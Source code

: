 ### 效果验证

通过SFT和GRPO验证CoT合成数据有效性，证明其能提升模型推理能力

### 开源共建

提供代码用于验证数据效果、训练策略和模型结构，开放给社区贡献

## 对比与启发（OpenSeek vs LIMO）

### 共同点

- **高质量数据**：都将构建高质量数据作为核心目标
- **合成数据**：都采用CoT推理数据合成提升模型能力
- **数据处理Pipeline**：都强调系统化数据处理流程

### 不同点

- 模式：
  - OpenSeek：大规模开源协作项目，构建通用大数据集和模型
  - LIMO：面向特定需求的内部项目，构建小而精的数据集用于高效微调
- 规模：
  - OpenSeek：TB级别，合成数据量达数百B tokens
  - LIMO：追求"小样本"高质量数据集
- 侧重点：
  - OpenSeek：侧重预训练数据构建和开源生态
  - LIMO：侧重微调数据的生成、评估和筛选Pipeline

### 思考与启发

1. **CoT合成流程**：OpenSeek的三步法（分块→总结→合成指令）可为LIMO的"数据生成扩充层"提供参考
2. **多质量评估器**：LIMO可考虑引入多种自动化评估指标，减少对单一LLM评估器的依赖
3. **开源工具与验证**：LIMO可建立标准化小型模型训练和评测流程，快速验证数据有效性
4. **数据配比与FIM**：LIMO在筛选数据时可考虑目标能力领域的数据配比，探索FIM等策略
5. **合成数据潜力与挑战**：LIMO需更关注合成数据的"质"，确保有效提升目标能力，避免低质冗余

WHAT TO WORK ON »
A faithful copy is required of the lines from the one with "- **合成数据**：都采用CoT推理数据合成提升模型能力" through the last line of the data; please add nothing.

RESPONSE »
- **合成数据**：都采用CoT推理数据合成提升模型能力
- **数据处理Pipeline**：都强调系统化数据处理流程

### 不同点

- 模式：
  - OpenSeek：大规模开源协作项目，构建通用大数据集和模型
  - LIMO：面向特定需求的内部项目，构建小而精的数据集用于高效微调
- 规模：
  - OpenSeek：TB级别，合成数据量达数百B tokens
  - LIMO：追求"小样本"高质量数据集
- 侧重点：
  - OpenSeek：侧重预训练数据构建和开源生态
  - LIMO：侧重微调数据的生成、评估和筛选Pipeline

### 思考与启发

1. **CoT合成流程**：OpenSeek的三步法（分块→总结→合成指令）可为LIMO的"数据生成扩充层"提供参考
2. **多质量评估器**：LIMO可考虑引入多种自动化评估指标，减少对单一LLM评估器的依赖
3. **开源工具与验证**：LIMO可建立标准化小型模型训练和评测流程，快速验证数据有效性
4. **数据配比与FIM**：LIMO在筛选数据时可考虑目标能力领域的数据配比，探索FIM等策略
5. **合成数据潜力与挑战**：LIMO需更关注合成数据的"质"，确保有效提升目标能力，避免低质冗余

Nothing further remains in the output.